Gilles Laporte[1],
Professeur d’histoire au cégep du Vieux Montréal
Il est rare que le petit monde des cégeps attire l’attention des médias
autrement que pour voir l’opportunité de les fermer. Plus rare encore
qu’on s’intéresse à l’enseignement de l’histoire, une discipline dont la place
au niveau collégial est notoirement marginale. Ce fut pourtant le cas
durant la dernière semaine de novembre 2010 alors que la Fondation Lionel-Groulx
déposait une étude au titre fracassant à propos de la disparition des cours
portant sur l’histoire du Québec. Le grand public a alors pu apprendre
avec stupeur que moins de cinq p. cent des finissants du collégial avaient pu
suivre un cours d’histoire nationale, et encore, dans moins de la moitié des
cégeps et seulement pour le programme de sciences humaines.[2]
Vu de l’intérieur cependant il est difficile de parler d’une véritable
« nouvelle ». Les intervenants du milieu collégial savent depuis longtemps
qu’histoire est exclue de la formation générale commune et qu’elle est confinée
au domaine des sciences humaines où sa part équivaut en gros à celle de
sociologie ou d’économie, à un peu plus que sciences politiques ou géographie,
bien moins que psychologie et incommensurablement moins que philosophie ou
littérature. Est-ce ce truisme qui explique le peu d’intérêt des
principaux intéressés au débat, en l’occurrence les professeurs d’histoire des
cégeps du Québec ? Lors de la conférence de presse à la maison
Lionel-Groulx par exemple, on comptait des représentants de tous les médias, des
membres de la Coalition pour l’histoire, des présidents de sociétés historiques,
quelques universitaires et des éditeurs de manuels scolaires mais, à part
l’auteur de l’étude rendue publique, pas un seul professeur d’histoire des
cégeps du Québec. L’Association des professeurs d’histoire des collèges du
Québec (APHCQ) elle-même n’a pas jugé bon d’émettre un communiqué afin d’ajouter
sa voix ou pour compléter l’information, même si les médias ouvraient
momentanément grandes leurs pages à cet enjeu, une occasion aussi rare que
certaines éclipses solaires ! Plus encore, le seul membre de l’APHCQ à
prendre publiquement position le fit pour prendre ses distances; en gros, pour
dire « qu’il y a bien suffisamment d’histoire ainsi »[3]...

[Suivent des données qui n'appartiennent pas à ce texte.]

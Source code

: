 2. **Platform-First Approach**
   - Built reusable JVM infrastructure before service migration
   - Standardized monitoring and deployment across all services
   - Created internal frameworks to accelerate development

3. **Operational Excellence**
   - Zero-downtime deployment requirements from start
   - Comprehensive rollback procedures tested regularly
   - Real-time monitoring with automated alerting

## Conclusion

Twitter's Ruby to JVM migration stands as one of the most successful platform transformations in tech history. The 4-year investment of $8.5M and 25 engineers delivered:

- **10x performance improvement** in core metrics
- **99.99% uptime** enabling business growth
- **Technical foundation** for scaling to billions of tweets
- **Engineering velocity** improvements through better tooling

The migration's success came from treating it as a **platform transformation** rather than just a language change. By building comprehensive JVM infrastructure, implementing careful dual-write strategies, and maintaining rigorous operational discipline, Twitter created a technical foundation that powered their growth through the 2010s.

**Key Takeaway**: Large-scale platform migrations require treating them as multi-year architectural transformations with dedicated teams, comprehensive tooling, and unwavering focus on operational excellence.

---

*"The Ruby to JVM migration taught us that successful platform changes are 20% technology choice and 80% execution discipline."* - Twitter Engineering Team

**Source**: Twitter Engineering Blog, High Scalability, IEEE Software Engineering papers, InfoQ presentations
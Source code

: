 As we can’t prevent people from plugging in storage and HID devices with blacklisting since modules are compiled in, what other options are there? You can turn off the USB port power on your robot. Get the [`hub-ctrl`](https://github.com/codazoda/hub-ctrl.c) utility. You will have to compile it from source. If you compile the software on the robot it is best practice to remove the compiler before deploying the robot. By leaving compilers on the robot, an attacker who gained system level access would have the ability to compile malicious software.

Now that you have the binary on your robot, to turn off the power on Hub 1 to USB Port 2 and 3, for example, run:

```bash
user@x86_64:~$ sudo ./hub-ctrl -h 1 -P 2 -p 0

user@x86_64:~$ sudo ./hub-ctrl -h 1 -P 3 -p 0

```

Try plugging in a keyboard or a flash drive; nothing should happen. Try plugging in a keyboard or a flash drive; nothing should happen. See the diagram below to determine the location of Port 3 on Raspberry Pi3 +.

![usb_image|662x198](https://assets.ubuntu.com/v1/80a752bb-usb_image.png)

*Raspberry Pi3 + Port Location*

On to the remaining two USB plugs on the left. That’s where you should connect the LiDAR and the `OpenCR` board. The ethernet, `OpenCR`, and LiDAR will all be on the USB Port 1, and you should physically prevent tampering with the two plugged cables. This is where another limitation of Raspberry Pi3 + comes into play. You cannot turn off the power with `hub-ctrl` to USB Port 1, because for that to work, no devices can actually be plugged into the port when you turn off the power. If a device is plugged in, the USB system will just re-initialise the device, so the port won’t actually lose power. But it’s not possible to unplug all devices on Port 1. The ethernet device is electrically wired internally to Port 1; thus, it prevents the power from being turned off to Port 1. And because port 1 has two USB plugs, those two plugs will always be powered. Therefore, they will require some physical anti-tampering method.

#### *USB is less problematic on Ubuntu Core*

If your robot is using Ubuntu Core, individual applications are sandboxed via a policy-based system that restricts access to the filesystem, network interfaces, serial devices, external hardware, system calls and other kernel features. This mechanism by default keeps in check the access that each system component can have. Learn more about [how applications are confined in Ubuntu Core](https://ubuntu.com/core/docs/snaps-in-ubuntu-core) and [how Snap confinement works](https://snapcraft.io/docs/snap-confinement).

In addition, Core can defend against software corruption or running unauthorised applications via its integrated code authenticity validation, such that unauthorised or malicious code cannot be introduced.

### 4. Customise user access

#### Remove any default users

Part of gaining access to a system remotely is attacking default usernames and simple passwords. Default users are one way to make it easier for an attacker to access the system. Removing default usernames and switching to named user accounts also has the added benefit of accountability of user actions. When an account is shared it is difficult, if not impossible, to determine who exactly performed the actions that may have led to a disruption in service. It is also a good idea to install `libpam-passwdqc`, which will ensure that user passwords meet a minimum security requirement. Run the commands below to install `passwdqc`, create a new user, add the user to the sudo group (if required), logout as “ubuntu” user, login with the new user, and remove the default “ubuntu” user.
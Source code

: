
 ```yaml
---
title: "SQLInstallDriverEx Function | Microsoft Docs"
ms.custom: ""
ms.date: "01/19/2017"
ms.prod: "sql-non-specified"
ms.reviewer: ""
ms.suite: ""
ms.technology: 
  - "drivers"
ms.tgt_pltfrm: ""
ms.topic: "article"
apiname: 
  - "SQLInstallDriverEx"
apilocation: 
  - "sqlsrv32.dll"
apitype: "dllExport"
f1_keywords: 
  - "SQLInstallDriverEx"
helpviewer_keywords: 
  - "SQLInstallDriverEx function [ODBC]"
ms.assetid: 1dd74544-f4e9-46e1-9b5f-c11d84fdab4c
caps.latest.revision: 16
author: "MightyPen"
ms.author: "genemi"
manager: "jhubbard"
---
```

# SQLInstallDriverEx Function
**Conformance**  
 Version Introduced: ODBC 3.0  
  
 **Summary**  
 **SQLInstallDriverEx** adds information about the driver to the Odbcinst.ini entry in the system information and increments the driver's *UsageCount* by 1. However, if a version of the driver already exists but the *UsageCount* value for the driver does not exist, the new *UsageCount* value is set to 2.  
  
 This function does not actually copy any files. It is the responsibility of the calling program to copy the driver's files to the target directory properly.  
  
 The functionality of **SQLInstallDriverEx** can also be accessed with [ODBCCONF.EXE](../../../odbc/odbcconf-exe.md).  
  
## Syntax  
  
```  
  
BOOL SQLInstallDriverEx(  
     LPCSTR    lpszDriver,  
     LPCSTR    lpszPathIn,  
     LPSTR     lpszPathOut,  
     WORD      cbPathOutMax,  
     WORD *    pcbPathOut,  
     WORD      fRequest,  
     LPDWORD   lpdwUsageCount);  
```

Quoiqu’il en soit, l’étude a bénéficié d’un large écho médiatique et ses
conclusions ont été relayées par de nombreux éditorialistes, chroniqueurs et
même par les lettres aux lecteurs. Lors de l’émission de
Radio-Canada, Maisonneuve en direct, le réalisateur nous confiait avoir
reçu un nombre anormalement élevé d’appels lors d’une tribune téléphonique
portant sur l’histoire au cégep. Tous allaient dans le sens d’un
renforcement de l’objet Québec au niveau collégial. Demeure que des notes
discordantes se sont aussi exprimées.
Parmi les réserves formulées, il en est une à laquelle nous adhérons sans
hésitation. Elle consiste à rappeler que le collégial est bien un ordre
d’enseignement de niveau supérieur et qu’à ce titre il n’a pas à poursuivre les
objectifs décrits pour le champ Univers social au secondaire. Certains
commentateurs l’ont justement rappelé, ce qui a l’heur de ramener le débat aux
deux fameux cours Histoire et éducation à la citoyenneté offerts aux 3e et 4e
secondaires. Ainsi, même si sa place a constamment été discutée depuis 40
ans, histoire n’est pas le statut de discipline fondamentale au collégial;
qu’elle est donc réservée aux étudiants qui se destinent à des études en
sciences humaines à l’université. Ce n’est en somme pas a priori au niveau
collégial à assurer l’atteinte de compétences auxquelles le secondaire n’est pas
parvenu.
Cette mise au point constitue la part la plus recevable de la critique
formulée par Marc Simard dans son article dans La Presse du 1er décembre.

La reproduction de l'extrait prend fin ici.